*** Block opens ***

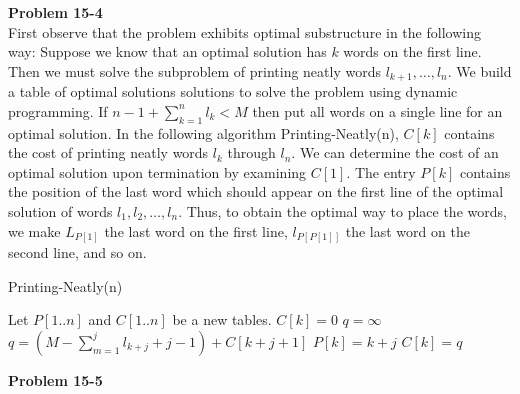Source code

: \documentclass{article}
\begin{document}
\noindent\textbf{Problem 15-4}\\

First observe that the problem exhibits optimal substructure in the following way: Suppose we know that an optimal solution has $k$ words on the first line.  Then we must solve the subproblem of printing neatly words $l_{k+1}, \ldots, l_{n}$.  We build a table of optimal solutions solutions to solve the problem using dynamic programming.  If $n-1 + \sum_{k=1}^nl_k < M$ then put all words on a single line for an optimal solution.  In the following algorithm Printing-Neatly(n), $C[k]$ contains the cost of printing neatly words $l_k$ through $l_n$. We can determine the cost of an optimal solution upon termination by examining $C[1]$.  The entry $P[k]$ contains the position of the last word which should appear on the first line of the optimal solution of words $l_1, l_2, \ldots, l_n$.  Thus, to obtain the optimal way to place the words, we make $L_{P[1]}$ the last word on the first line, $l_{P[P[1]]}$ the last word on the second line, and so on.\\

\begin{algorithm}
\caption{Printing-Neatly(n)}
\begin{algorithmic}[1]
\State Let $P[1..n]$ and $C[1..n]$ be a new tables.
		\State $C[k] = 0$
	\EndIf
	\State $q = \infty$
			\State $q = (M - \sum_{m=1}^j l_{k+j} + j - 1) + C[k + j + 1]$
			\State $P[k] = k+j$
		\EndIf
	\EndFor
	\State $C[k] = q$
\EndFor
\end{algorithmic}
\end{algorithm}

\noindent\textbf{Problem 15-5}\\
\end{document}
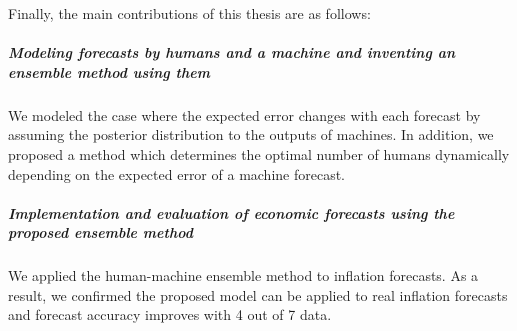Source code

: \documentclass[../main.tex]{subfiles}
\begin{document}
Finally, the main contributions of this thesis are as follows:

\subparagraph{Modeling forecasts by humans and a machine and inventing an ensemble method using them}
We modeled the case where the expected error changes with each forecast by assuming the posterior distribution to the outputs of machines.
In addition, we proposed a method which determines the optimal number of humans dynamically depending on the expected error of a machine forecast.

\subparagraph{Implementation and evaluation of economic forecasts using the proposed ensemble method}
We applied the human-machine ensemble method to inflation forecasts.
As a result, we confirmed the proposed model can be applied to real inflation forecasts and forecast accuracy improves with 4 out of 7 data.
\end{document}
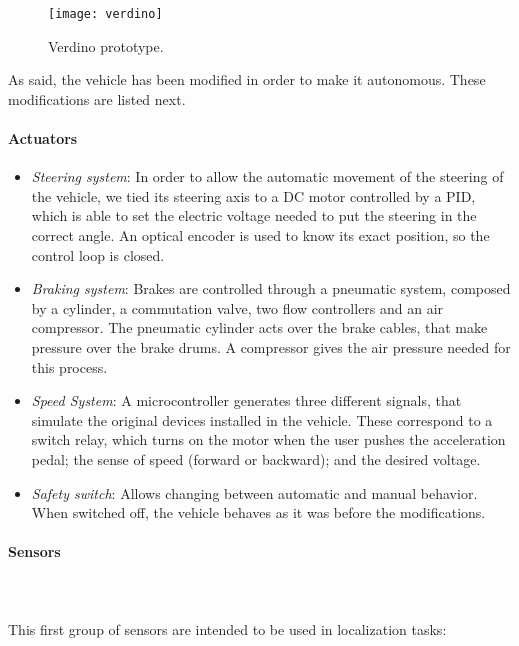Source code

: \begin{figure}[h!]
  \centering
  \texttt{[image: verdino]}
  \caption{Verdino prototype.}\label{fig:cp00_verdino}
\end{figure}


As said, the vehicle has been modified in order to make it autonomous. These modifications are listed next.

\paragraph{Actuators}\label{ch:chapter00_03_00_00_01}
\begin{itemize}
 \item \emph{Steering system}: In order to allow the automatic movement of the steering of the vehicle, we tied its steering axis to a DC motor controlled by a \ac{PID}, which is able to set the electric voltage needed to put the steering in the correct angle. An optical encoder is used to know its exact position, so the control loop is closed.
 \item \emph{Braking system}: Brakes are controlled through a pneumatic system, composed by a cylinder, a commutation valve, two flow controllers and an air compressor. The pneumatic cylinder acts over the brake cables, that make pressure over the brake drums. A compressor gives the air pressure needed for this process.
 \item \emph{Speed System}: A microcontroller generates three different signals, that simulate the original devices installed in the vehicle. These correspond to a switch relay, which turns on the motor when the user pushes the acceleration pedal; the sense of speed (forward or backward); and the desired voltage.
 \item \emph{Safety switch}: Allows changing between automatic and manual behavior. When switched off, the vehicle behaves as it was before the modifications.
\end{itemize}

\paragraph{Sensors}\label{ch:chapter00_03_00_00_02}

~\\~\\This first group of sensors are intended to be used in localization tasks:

*** Block closes ***

**Problem statement:**
Transcribe, word for word, the lines of the listing above from the one that contains "Finally, the main" through the one that contains "for this process.", keeping both ends and dropping the pictures.

**Answer to this exercise:**
Finally, the main contributions of this thesis are as follows:

\subparagraph{Modeling forecasts by humans and a machine and inventing an ensemble method using them}
We modeled the case where the expected error changes with each forecast by assuming the posterior distribution to the outputs of machines.
In addition, we proposed a method which determines the optimal number of humans dynamically depending on the expected error of a machine forecast.

\subparagraph{Implementation and evaluation of economic forecasts using the proposed ensemble method}
We applied the human-machine ensemble method to inflation forecasts.
As a result, we confirmed the proposed model can be applied to real inflation forecasts and forecast accuracy improves with 4 out of 7 data.
\end{document}
Source code

: \begin{figure}[h!]
  \centering
  \texttt{[image: verdino]}
  \caption{Verdino prototype.}\label{fig:cp00_verdino}
\end{figure}


As said, the vehicle has been modified in order to make it autonomous. These modifications are listed next.

\paragraph{Actuators}\label{ch:chapter00_03_00_00_01}
\begin{itemize}
 \item \emph{Steering system}: In order to allow the automatic movement of the steering of the vehicle, we tied its steering axis to a DC motor controlled by a \ac{PID}, which is able to set the electric voltage needed to put the steering in the correct angle. An optical encoder is used to know its exact position, so the control loop is closed.
 \item \emph{Braking system}: Brakes are controlled through a pneumatic system, composed by a cylinder, a commutation valve, two flow controllers and an air compressor. The pneumatic cylinder acts over the brake cables, that make pressure over the brake drums. A compressor gives the air pressure needed for this process.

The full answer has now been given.